Joel Anderson managed to cram everything into his Honda Civic station wagon, but Janet Macy couldn't quite manage. To get all her loot home in one trip, she had to take the exercise machine out of its box. On their first day at American Harvest, the two new employees reported to the warehouse -- as their 158 coworkers had done when they started at the company -- and were directed to a large pile of boxes and told, "This is for you." "This" meant one of each American Harvest product -- the company makes food dehydrators, Jet-Stream ovens, double-loaf bread makers, fancy glass cooking pots, and Fast Track exercise machines. Retail value: $1,000.
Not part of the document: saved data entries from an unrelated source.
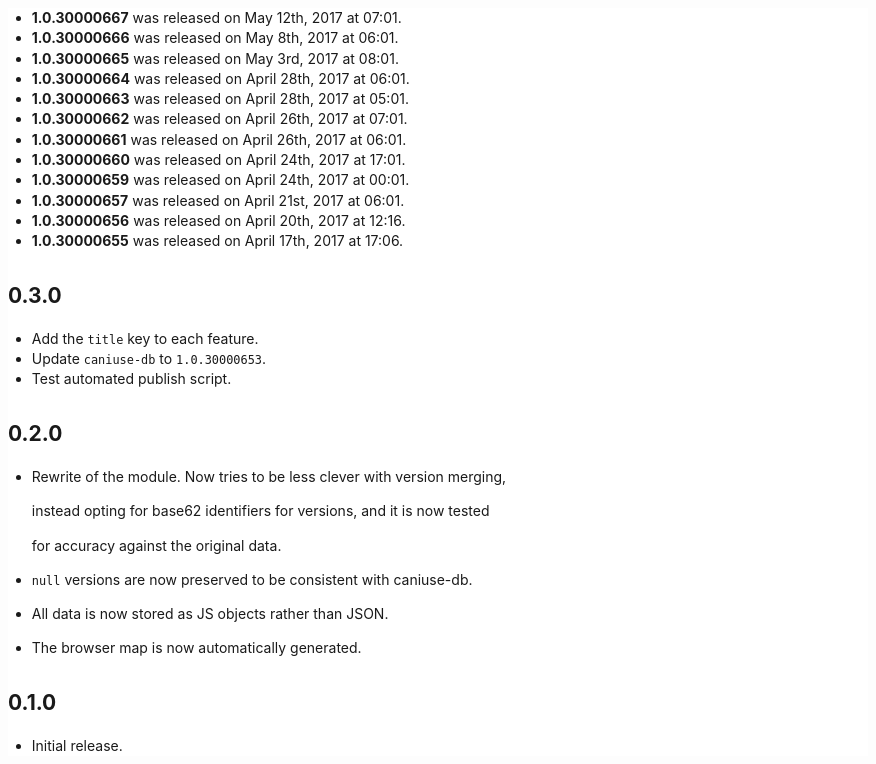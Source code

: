 * **1.0.30000667** was released on May 12th, 2017 at 07:01.
* **1.0.30000666** was released on May 8th, 2017 at 06:01.
* **1.0.30000665** was released on May 3rd, 2017 at 08:01.
* **1.0.30000664** was released on April 28th, 2017 at 06:01.
* **1.0.30000663** was released on April 28th, 2017 at 05:01.
* **1.0.30000662** was released on April 26th, 2017 at 07:01.
* **1.0.30000661** was released on April 26th, 2017 at 06:01.
* **1.0.30000660** was released on April 24th, 2017 at 17:01.
* **1.0.30000659** was released on April 24th, 2017 at 00:01.
* **1.0.30000657** was released on April 21st, 2017 at 06:01.
* **1.0.30000656** was released on April 20th, 2017 at 12:16.
* **1.0.30000655** was released on April 17th, 2017 at 17:06.

## 0.3.0

* Add the `title` key to each feature.
* Update `caniuse-db` to `1.0.30000653`.
* Test automated publish script.

## 0.2.0

* Rewrite of the module. Now tries to be less clever with version merging,

  instead opting for base62 identifiers for versions, and it is now tested

  for accuracy against the original data.

* `null` versions are now preserved to be consistent with caniuse-db.
* All data is now stored as JS objects rather than JSON.
* The browser map is now automatically generated.

## 0.1.0

* Initial release.

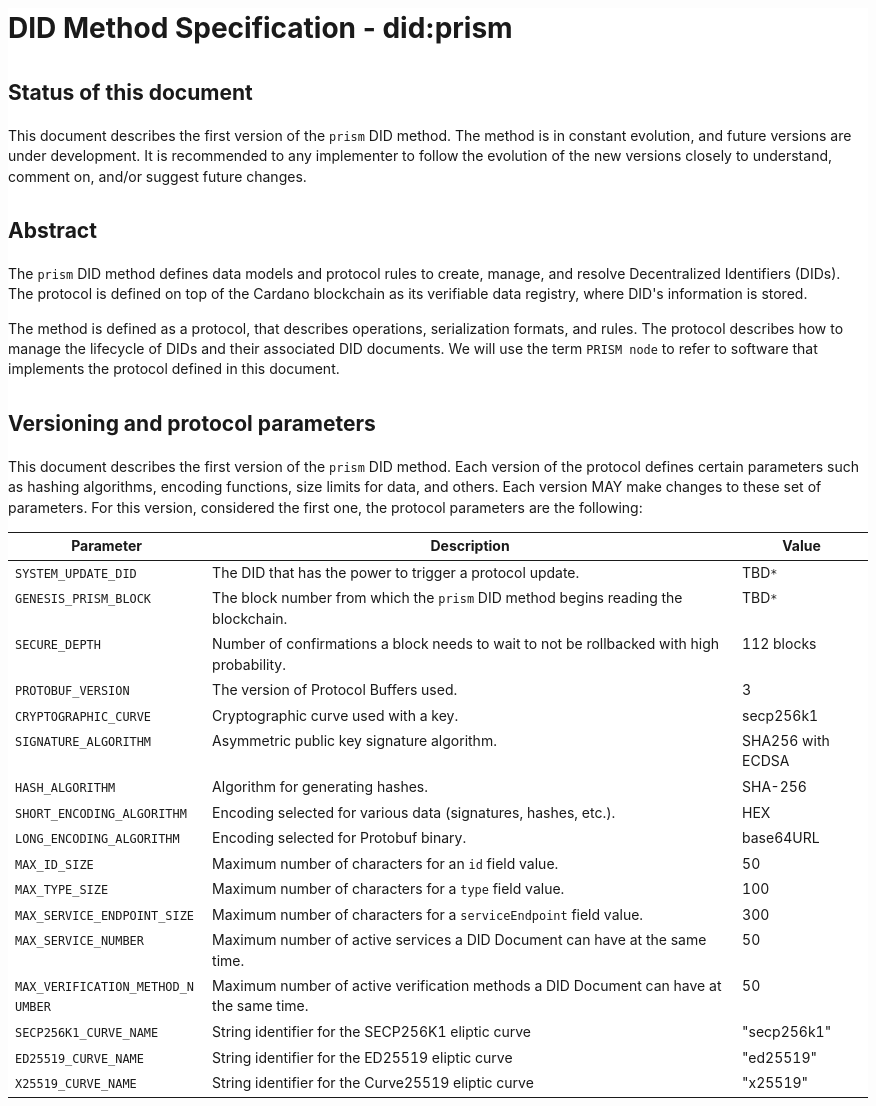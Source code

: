 # DID Method Specification - did:prism

## Status of this document

This document describes the first version of the `prism` DID method.
The method is in constant evolution, and future versions are under development.
It is recommended to any implementer to follow the evolution of the new versions closely 
to understand, comment on, and/or suggest future changes.

## Abstract

The `prism` DID method defines data models and protocol rules to create, manage, and resolve Decentralized Identifiers (DIDs). The protocol is defined on top of the Cardano blockchain as its verifiable data registry, where DID's information is stored.

The method is defined as a protocol, that describes operations, serialization formats, and rules. The protocol describes how to manage the lifecycle of DIDs and their associated DID documents. We will use the term `PRISM node` to refer to software that implements the protocol defined in this document.

## Versioning and protocol parameters

This document describes the first version of the `prism` DID method. Each version of the protocol defines certain parameters such as hashing algorithms, encoding functions, size limits for data, and others. Each version MAY make changes to these set of parameters. For this version, considered the first one, the protocol parameters are the following:


| Parameter | Description | Value |
| -------- | -------- | -------- |
| `SYSTEM_UPDATE_DID` | The DID that has the power to trigger a protocol update. | TBD`*` |
| `GENESIS_PRISM_BLOCK` | The block number from which the `prism` DID method begins reading the blockchain. | TBD`*` |
| `SECURE_DEPTH` | Number of confirmations a block needs to wait to not be rollbacked with high probability. | 112 blocks |
| `PROTOBUF_VERSION` | The version of Protocol Buffers used. | 3 |
| `CRYPTOGRAPHIC_CURVE` | Cryptographic curve used with a key. | secp256k1 |
| `SIGNATURE_ALGORITHM` | Asymmetric public key signature algorithm. | SHA256 with ECDSA |
| `HASH_ALGORITHM` | Algorithm for generating hashes. | SHA-256 |
| `SHORT_ENCODING_ALGORITHM` | Encoding selected for various data (signatures, hashes, etc.). | HEX |
| `LONG_ENCODING_ALGORITHM` | Encoding selected for Protobuf binary. | base64URL |
| `MAX_ID_SIZE` | Maximum number of characters for an `id` field value. | 50 |
| `MAX_TYPE_SIZE` | Maximum number of characters for a `type` field value. | 100 |
| `MAX_SERVICE_ENDPOINT_SIZE` | Maximum number of characters for a `serviceEndpoint` field value. | 300 |
| `MAX_SERVICE_NUMBER` | Maximum number of active services a DID Document can have at the same time. | 50 |
| `MAX_VERIFICATION_METHOD_NUMBER` | Maximum number of active verification methods a DID Document can have at the same time. | 50 |
| `SECP256K1_CURVE_NAME` | String identifier for the SECP256K1 eliptic curve | "secp256k1" |
| `ED25519_CURVE_NAME` | String identifier for the ED25519 eliptic curve | "ed25519" |
| `X25519_CURVE_NAME` | String identifier for the Curve25519 eliptic curve | "x25519" |
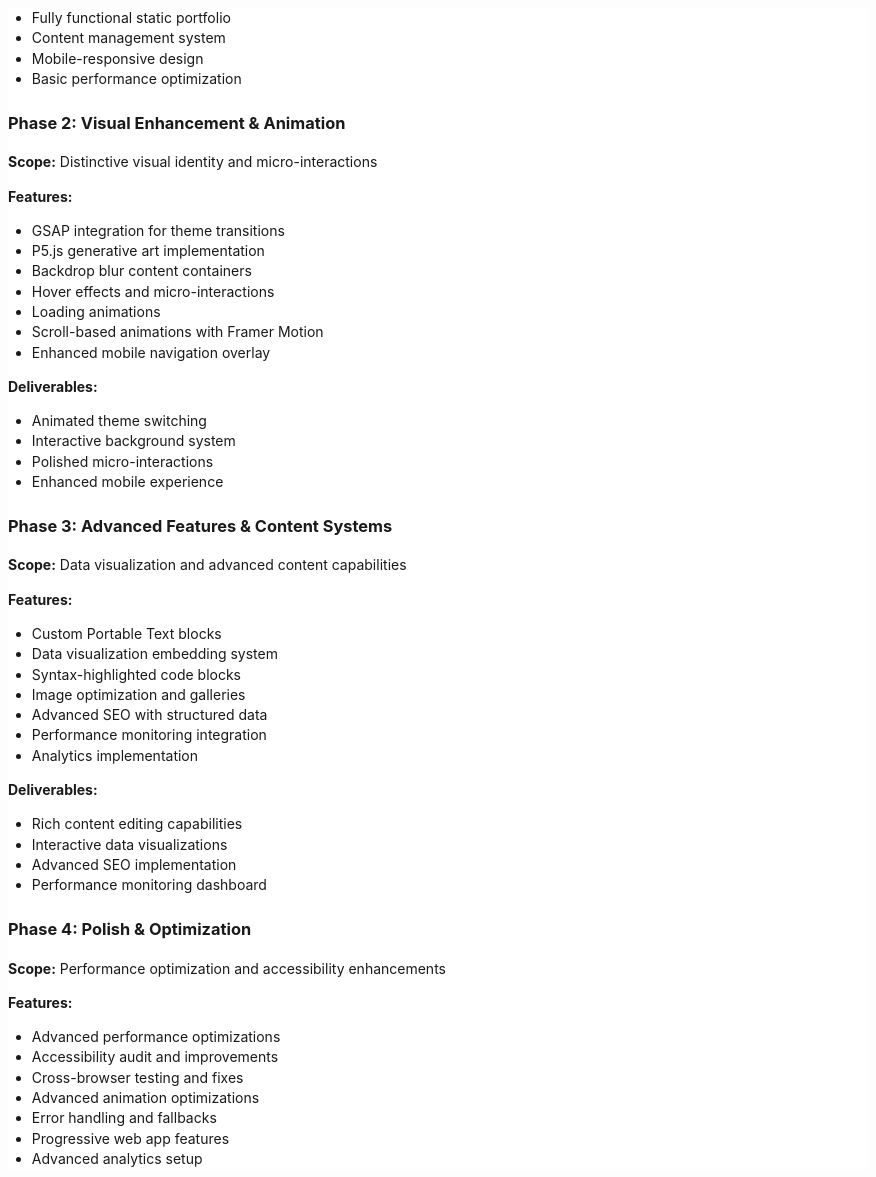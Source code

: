 - Fully functional static portfolio
- Content management system
- Mobile-responsive design
- Basic performance optimization

### Phase 2: Visual Enhancement & Animation

**Scope:** Distinctive visual identity and micro-interactions

**Features:**

- GSAP integration for theme transitions
- P5.js generative art implementation
- Backdrop blur content containers
- Hover effects and micro-interactions
- Loading animations
- Scroll-based animations with Framer Motion
- Enhanced mobile navigation overlay

**Deliverables:**

- Animated theme switching
- Interactive background system
- Polished micro-interactions
- Enhanced mobile experience

### Phase 3: Advanced Features & Content Systems

**Scope:** Data visualization and advanced content capabilities

**Features:**

- Custom Portable Text blocks
- Data visualization embedding system
- Syntax-highlighted code blocks
- Image optimization and galleries
- Advanced SEO with structured data
- Performance monitoring integration
- Analytics implementation

**Deliverables:**

- Rich content editing capabilities
- Interactive data visualizations
- Advanced SEO implementation
- Performance monitoring dashboard

### Phase 4: Polish & Optimization

**Scope:** Performance optimization and accessibility enhancements

**Features:**

- Advanced performance optimizations
- Accessibility audit and improvements
- Cross-browser testing and fixes
- Advanced animation optimizations
- Error handling and fallbacks
- Progressive web app features
- Advanced analytics setup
According to human-resources vice-president Jim Dornbush, the $120-million manufacturer of housewares and consumer and fitness products has been giving away its products to employees for two years. "It creates good morale," says Dornbush. "We produce quality stuff, so people like getting it for free." But the 20-year-old company benefits as well. Firsthand product knowledge helps employees -- especially those in sales and customer service -- do their jobs more effectively. The company distributes all its new products to employees, along with a questionnaire that asks for product suggestions or improvements. So, says Dornbush, "employees become beta testers for us -- they're our best source of information."

Janet Macy loves her new appliances, but because she ran into a minor problem while assembling the Jet-Stream oven, she'll suggest an addition to the manual's troubleshooting section. "If I had the problem, customers may too," she says.